While he calls the dusty, gritty oil patch a miserable place, McLachlan also finds beauty in its desert-like conditions — a beauty he worked to capture on a ranch outside Fort Worth, which doubled for the Midland and Odessa oil fields.
"We were quite successful in getting the feel by using color correction and [shooting at specific] times of day," McLachlan says, noting he approached the visuals with a stylistic sensibility he calls "documentary-adjacent." He adds, "For me, that means finding the best possible places to put the cameras to tell the story, so the audience discovers things at the same pace the characters do. We're all on the same ride."
For the best light, he shoots wide shots either very early or very late, leaving tighter coverage for midday, when the light is more easily controlled. Because much of the show is shot outdoors, the hours available for filming are limited, requiring the crew to work exceptionally fast.

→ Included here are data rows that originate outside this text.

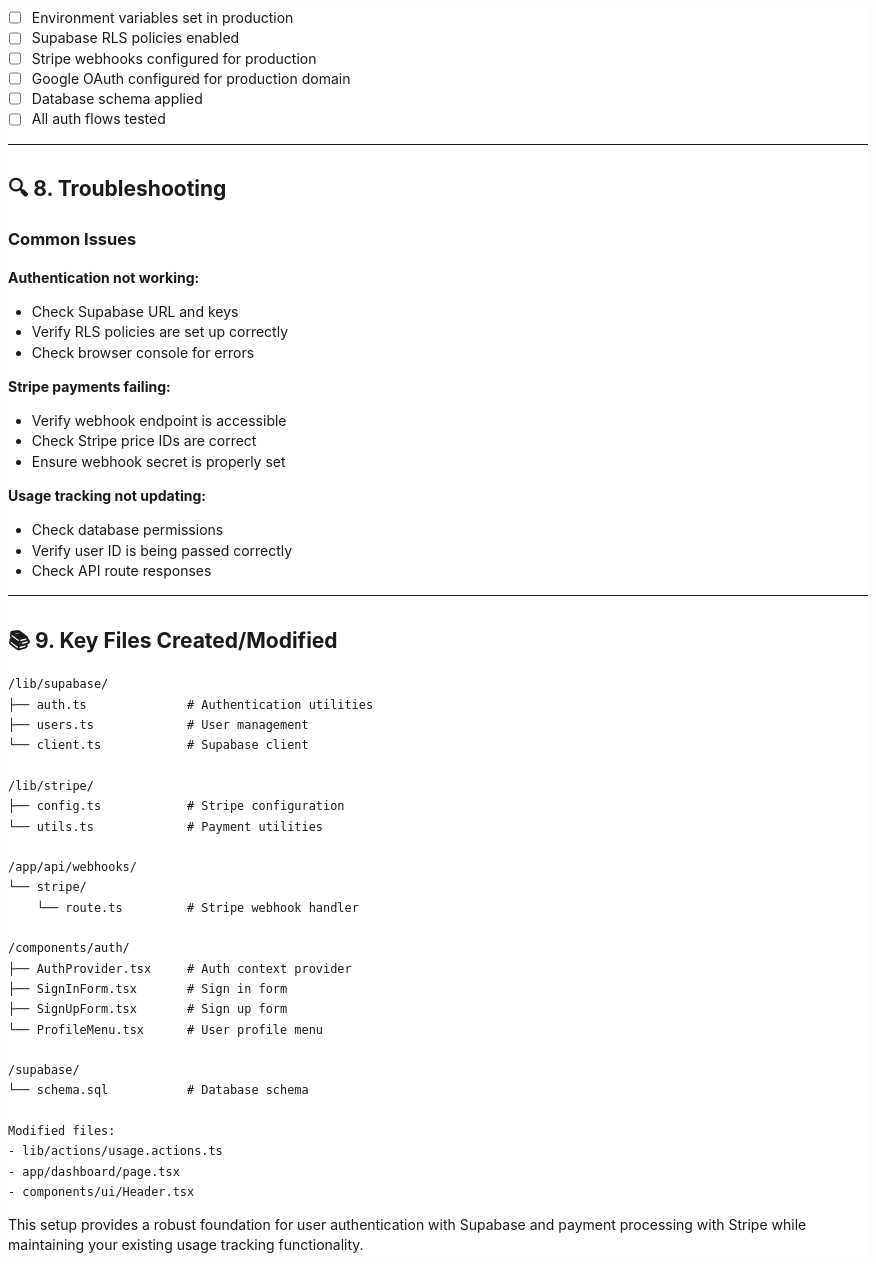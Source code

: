 - [ ] Environment variables set in production
- [ ] Supabase RLS policies enabled
- [ ] Stripe webhooks configured for production
- [ ] Google OAuth configured for production domain
- [ ] Database schema applied
- [ ] All auth flows tested

---

## 🔍 8. Troubleshooting

### Common Issues

**Authentication not working:**
- Check Supabase URL and keys
- Verify RLS policies are set up correctly
- Check browser console for errors

**Stripe payments failing:**
- Verify webhook endpoint is accessible
- Check Stripe price IDs are correct
- Ensure webhook secret is properly set

**Usage tracking not updating:**
- Check database permissions
- Verify user ID is being passed correctly
- Check API route responses

---

## 📚 9. Key Files Created/Modified

```
/lib/supabase/
├── auth.ts              # Authentication utilities
├── users.ts             # User management
└── client.ts            # Supabase client

/lib/stripe/
├── config.ts            # Stripe configuration
└── utils.ts             # Payment utilities

/app/api/webhooks/
└── stripe/
    └── route.ts         # Stripe webhook handler

/components/auth/
├── AuthProvider.tsx     # Auth context provider
├── SignInForm.tsx       # Sign in form
├── SignUpForm.tsx       # Sign up form
└── ProfileMenu.tsx      # User profile menu

/supabase/
└── schema.sql           # Database schema

Modified files:
- lib/actions/usage.actions.ts
- app/dashboard/page.tsx
- components/ui/Header.tsx
```

This setup provides a robust foundation for user authentication with Supabase and payment processing with Stripe while maintaining your existing usage tracking functionality.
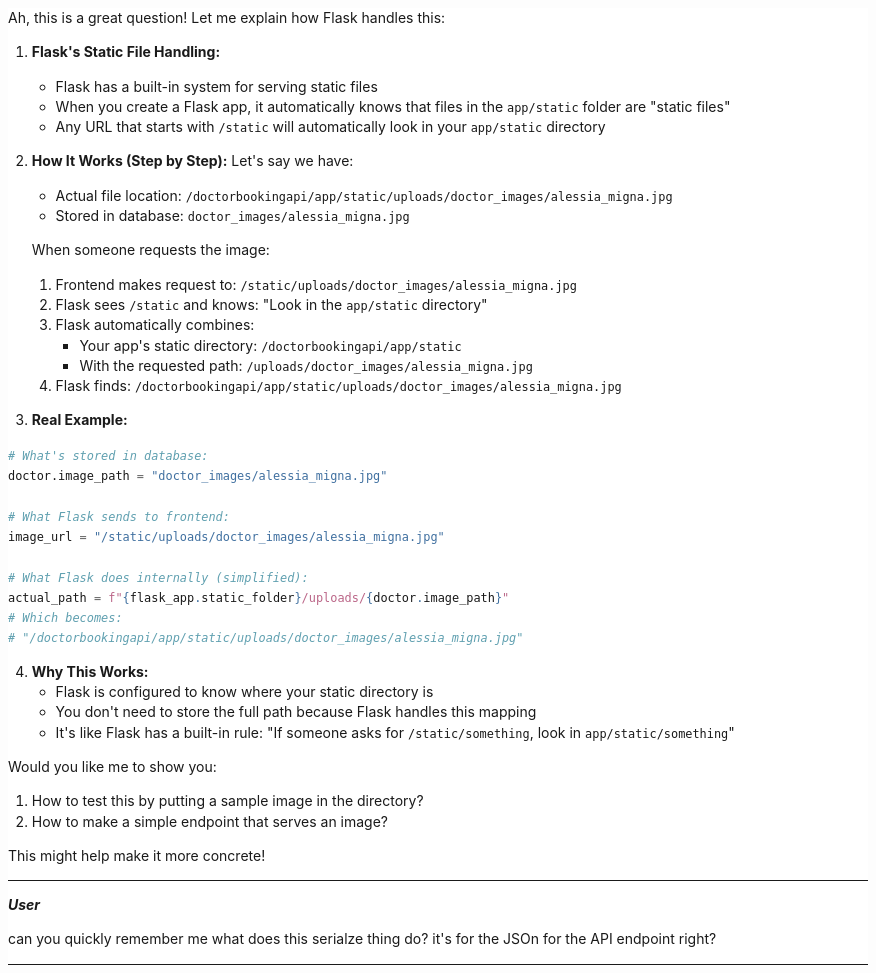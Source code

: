 Ah, this is a great question! Let me explain how Flask handles this:

1. **Flask's Static File Handling:**
   - Flask has a built-in system for serving static files
   - When you create a Flask app, it automatically knows that files in the `app/static` folder are "static files"
   - Any URL that starts with `/static` will automatically look in your `app/static` directory

2. **How It Works (Step by Step):**
   Let's say we have:
   - Actual file location: `/doctorbookingapi/app/static/uploads/doctor_images/alessia_migna.jpg`
   - Stored in database: `doctor_images/alessia_migna.jpg`
   
   When someone requests the image:
   1. Frontend makes request to: `/static/uploads/doctor_images/alessia_migna.jpg`
   2. Flask sees `/static` and knows: "Look in the `app/static` directory"
   3. Flask automatically combines:
      - Your app's static directory: `/doctorbookingapi/app/static`
      - With the requested path: `/uploads/doctor_images/alessia_migna.jpg`
   4. Flask finds: `/doctorbookingapi/app/static/uploads/doctor_images/alessia_migna.jpg`

3. **Real Example:**
```python
# What's stored in database:
doctor.image_path = "doctor_images/alessia_migna.jpg"

# What Flask sends to frontend:
image_url = "/static/uploads/doctor_images/alessia_migna.jpg"

# What Flask does internally (simplified):
actual_path = f"{flask_app.static_folder}/uploads/{doctor.image_path}"
# Which becomes:
# "/doctorbookingapi/app/static/uploads/doctor_images/alessia_migna.jpg"
```

4. **Why This Works:**
   - Flask is configured to know where your static directory is
   - You don't need to store the full path because Flask handles this mapping
   - It's like Flask has a built-in rule: "If someone asks for `/static/something`, look in `app/static/something`"

Would you like me to show you:
1. How to test this by putting a sample image in the directory?
2. How to make a simple endpoint that serves an image?

This might help make it more concrete!

---

_**User**_

can you quickly remember me what does this serialze thing do? it's for the JSOn for the API endpoint right?

---
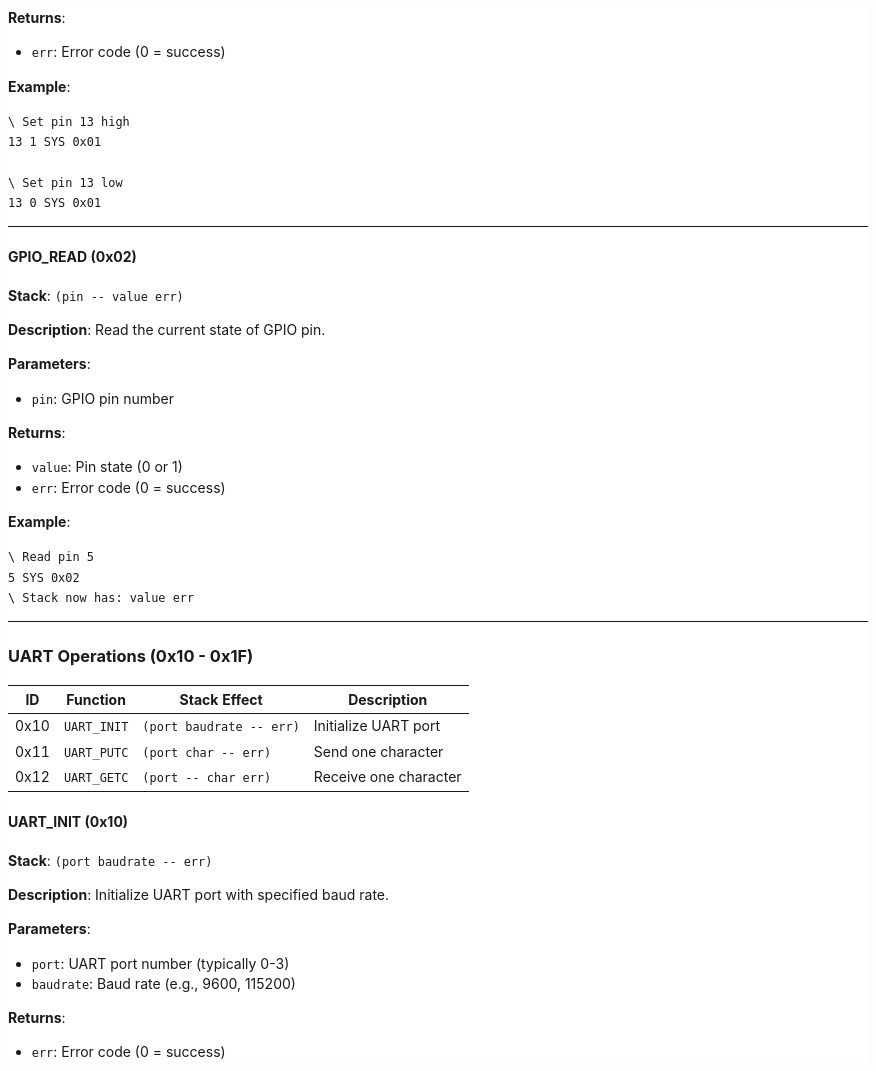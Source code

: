 **Returns**:
- `err`: Error code (0 = success)

**Example**:
```forth
\ Set pin 13 high
13 1 SYS 0x01

\ Set pin 13 low
13 0 SYS 0x01
```

---

#### GPIO_READ (0x02)

**Stack**: `(pin -- value err)`

**Description**: Read the current state of GPIO pin.

**Parameters**:
- `pin`: GPIO pin number

**Returns**:
- `value`: Pin state (0 or 1)
- `err`: Error code (0 = success)

**Example**:
```forth
\ Read pin 5
5 SYS 0x02
\ Stack now has: value err
```

---

### UART Operations (0x10 - 0x1F)

| ID   | Function | Stack Effect | Description |
|------|----------|--------------|-------------|
| 0x10 | `UART_INIT` | `(port baudrate -- err)` | Initialize UART port |
| 0x11 | `UART_PUTC` | `(port char -- err)` | Send one character |
| 0x12 | `UART_GETC` | `(port -- char err)` | Receive one character |

#### UART_INIT (0x10)

**Stack**: `(port baudrate -- err)`

**Description**: Initialize UART port with specified baud rate.

**Parameters**:
- `port`: UART port number (typically 0-3)
- `baudrate`: Baud rate (e.g., 9600, 115200)

**Returns**:
- `err`: Error code (0 = success)

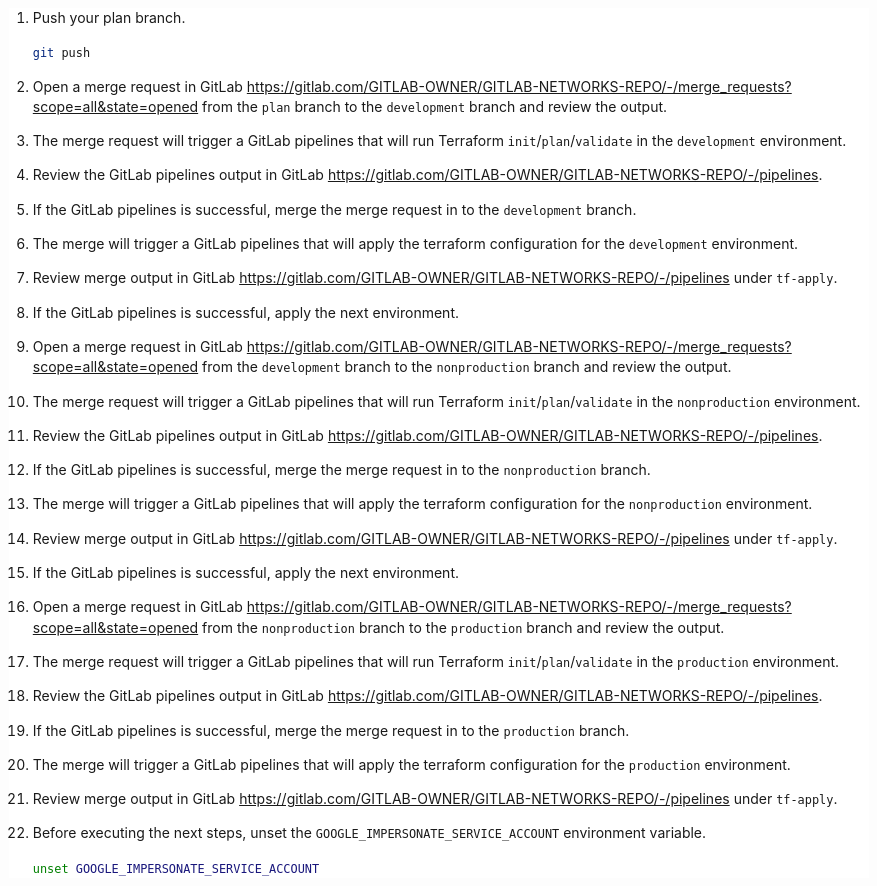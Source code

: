 1. Push your plan branch.

   ```bash
   git push
   ```

1. Open a merge request in GitLab https://gitlab.com/GITLAB-OWNER/GITLAB-NETWORKS-REPO/-/merge_requests?scope=all&state=opened from the `plan` branch to the `development` branch and review the output.
1. The merge request will trigger a GitLab pipelines that will run Terraform `init`/`plan`/`validate` in the `development` environment.
1. Review the GitLab pipelines output in GitLab https://gitlab.com/GITLAB-OWNER/GITLAB-NETWORKS-REPO/-/pipelines.
1. If the GitLab pipelines is successful, merge the merge request in to the `development` branch.
1. The merge will trigger a GitLab pipelines that will apply the terraform configuration for the `development` environment.
1. Review merge output in GitLab https://gitlab.com/GITLAB-OWNER/GITLAB-NETWORKS-REPO/-/pipelines under `tf-apply`.
1. If the GitLab pipelines is successful, apply the next environment.

1. Open a merge request in GitLab https://gitlab.com/GITLAB-OWNER/GITLAB-NETWORKS-REPO/-/merge_requests?scope=all&state=opened from the `development` branch to the `nonproduction` branch and review the output.
1. The merge request will trigger a GitLab pipelines that will run Terraform `init`/`plan`/`validate` in the `nonproduction` environment.
1. Review the GitLab pipelines output in GitLab https://gitlab.com/GITLAB-OWNER/GITLAB-NETWORKS-REPO/-/pipelines.
1. If the GitLab pipelines is successful, merge the merge request in to the `nonproduction` branch.
1. The merge will trigger a GitLab pipelines that will apply the terraform configuration for the `nonproduction` environment.
1. Review merge output in GitLab https://gitlab.com/GITLAB-OWNER/GITLAB-NETWORKS-REPO/-/pipelines under `tf-apply`.
1. If the GitLab pipelines is successful, apply the next environment.

1. Open a merge request in GitLab https://gitlab.com/GITLAB-OWNER/GITLAB-NETWORKS-REPO/-/merge_requests?scope=all&state=opened from the `nonproduction` branch to the `production` branch and review the output.
1. The merge request will trigger a GitLab pipelines that will run Terraform `init`/`plan`/`validate` in the `production` environment.
1. Review the GitLab pipelines output in GitLab https://gitlab.com/GITLAB-OWNER/GITLAB-NETWORKS-REPO/-/pipelines.
1. If the GitLab pipelines is successful, merge the merge request in to the `production` branch.
1. The merge will trigger a GitLab pipelines that will apply the terraform configuration for the `production` environment.
1. Review merge output in GitLab https://gitlab.com/GITLAB-OWNER/GITLAB-NETWORKS-REPO/-/pipelines under `tf-apply`.


1. Before executing the next steps, unset the `GOOGLE_IMPERSONATE_SERVICE_ACCOUNT` environment variable.

   ```bash
   unset GOOGLE_IMPERSONATE_SERVICE_ACCOUNT
   ```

McLachlan says that on occasion he's used five cameras for coverage, but more often they rely on three, cross-shooting both sides.
"That takes a huge amount of pressure off the actors, because it means they don't have to do the same thing over and over for every camera angle," McLachlan says. "It keeps their performances fresh."
Scenes set in Fort Worth's urban environment — home to oil billionaires and power brokers — were filmed with a cooler palette, contrasting with the warm tones of West Texas, where oil gets pumped.
One of the most challenging scenes to shoot, McLachlan recalls, was in episode two, when Cooper strikes oil. "Technically, it was a big undertaking to reproduce what it looks like when somebody strikes oil, and it erupts before anybody's ready for it," he says. "Everything was covered in what we used for oil: a milkshake-thickening material that was colored. It all had to happen at the right time of day, so that it looked gorgeous, spectacular and realistic."